Un noir travestito da commedia

Un noir travestito da commedia

Fedele a una penna estremamente prolifica nel 2003 Eric-Emmanuel Schmitt compone una pièce all’apparenza semplice e accattivante, “Piccoli Crimini Coniugali”, titolo di uno dei libri gialli scritti dal protagonista, Gilles Sobiri, da poco dimesso dall’ospedale per un incidente in cui ha perduto la memoria, ivi compresa quella della propria moglie, Lisa, con la quale ora tenta di ricostruire ricordi e avvenimenti in un sottile gioco di verità e menzogne.
La superficie lineare con cui si susseguono i dialoghi ora dolci, ora cinici dei due protagonisti si increspa ben presto in una miriade di sfumature in cui un complesso, per non dire inquietante rapporto di coppia comincia ad emergere, dove nulla è quello che sembra: “mi hai mentito, Gilles, non hai perso la memoria” “anche tu, Lisa, mi hai mentito:  nulla di quanto hai detto finora è vero”. Come recita la quarta di copertina del meta-libro che dà il titolo allo spettacolo “quando incontrate una coppia chiedetevi chi dei due sarà l’assassino”: così uno dei più promettenti drammaturghi moderni imbastisce un intreccio teso sul filo tra commedia e noir, ma dove le uniche vere vittime sono i sentimenti, o meglio il loro ricordo. Nella loro cattiveria, come nella loro disarmante fragilità, Gilles e Lisa sono il prototipo perfetto della coppia moderna, pronta a tradirsi e a tradire, come a perdonare e a rimettere tutto in gioco, così trasparenti nella loro indecifrabilità.

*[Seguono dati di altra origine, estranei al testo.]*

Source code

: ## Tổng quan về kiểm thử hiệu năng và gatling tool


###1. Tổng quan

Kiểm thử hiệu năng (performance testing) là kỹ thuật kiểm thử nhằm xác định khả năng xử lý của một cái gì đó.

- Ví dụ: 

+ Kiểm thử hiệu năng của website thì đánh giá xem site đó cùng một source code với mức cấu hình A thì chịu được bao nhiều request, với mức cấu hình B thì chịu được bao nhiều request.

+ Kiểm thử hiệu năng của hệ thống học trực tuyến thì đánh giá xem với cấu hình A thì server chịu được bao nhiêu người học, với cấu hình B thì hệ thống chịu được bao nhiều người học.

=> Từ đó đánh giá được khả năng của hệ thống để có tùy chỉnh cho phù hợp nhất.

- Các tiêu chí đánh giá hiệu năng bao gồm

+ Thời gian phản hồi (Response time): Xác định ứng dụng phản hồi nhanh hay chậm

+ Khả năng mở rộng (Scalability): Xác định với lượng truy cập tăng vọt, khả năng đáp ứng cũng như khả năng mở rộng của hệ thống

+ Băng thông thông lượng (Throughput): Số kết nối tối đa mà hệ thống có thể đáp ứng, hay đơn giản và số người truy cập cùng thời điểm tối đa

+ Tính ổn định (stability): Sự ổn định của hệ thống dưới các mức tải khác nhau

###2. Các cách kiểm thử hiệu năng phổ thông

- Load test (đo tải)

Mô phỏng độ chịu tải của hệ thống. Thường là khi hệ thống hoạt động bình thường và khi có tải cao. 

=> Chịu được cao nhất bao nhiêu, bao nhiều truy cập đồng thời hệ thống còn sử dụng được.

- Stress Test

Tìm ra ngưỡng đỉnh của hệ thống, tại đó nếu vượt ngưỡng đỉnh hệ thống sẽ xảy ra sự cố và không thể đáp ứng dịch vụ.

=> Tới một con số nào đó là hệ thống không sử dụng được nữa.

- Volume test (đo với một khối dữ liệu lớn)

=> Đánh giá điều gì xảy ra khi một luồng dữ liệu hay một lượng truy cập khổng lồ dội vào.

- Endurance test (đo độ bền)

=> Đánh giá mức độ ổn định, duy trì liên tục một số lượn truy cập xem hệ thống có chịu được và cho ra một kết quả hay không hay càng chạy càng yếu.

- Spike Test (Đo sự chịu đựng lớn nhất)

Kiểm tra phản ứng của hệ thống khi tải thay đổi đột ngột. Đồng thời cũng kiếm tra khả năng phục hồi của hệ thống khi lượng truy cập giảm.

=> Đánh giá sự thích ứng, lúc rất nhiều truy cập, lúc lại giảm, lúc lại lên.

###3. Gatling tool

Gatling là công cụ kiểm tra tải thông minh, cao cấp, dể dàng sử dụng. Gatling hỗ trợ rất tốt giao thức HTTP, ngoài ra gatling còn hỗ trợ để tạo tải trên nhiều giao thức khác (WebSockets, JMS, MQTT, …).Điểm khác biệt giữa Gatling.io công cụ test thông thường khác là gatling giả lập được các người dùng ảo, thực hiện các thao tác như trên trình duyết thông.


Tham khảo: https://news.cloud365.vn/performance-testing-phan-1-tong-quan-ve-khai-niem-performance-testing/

Carlo Dilonardo, il regista di questa versione teatrale, riesce a cogliere bene il primo livello di immediatezza e di velocità con cui la parte più superficiale dell’intreccio viene immediatamente posta davanti al pubblico, senza schermi o finzioni. Gioca bene in questo senso la scelta obbligata di far muovere i propri attori nell’esiguo spazio delle piccole Stanze Segrete, facendoli ruotare costantemente intorno all’unico tavolo disposto in mezzo al pubblico, circondati da pareti di specchi che rimandano sguardi, sfide e parole da una prospettiva all’altra. Tuttavia il regista non chiede molto di più, e non considera altre prospettive di analisi e approfondimento se non i naturali giochi di potere e di seduzione in una coppia che come abbiamo detto è invece costruita a più livelli e dove tutto sommato contano più i moti interiori dell’animo sottolineati dai silenzi e non dalle parole, spesso semplicemente ‘dette’ e non interpretate dai due attori – Alessia Cristiani e Carmine Balducci – che si immergono con generosità nel complesso universo schmittiano, ma possono sicuramente acquistare ancora in maturità ed esperienza nella loro interpretazione, che rimane appunto ferma a un livello più leggero rispetto a quanto chiederebbe il testo.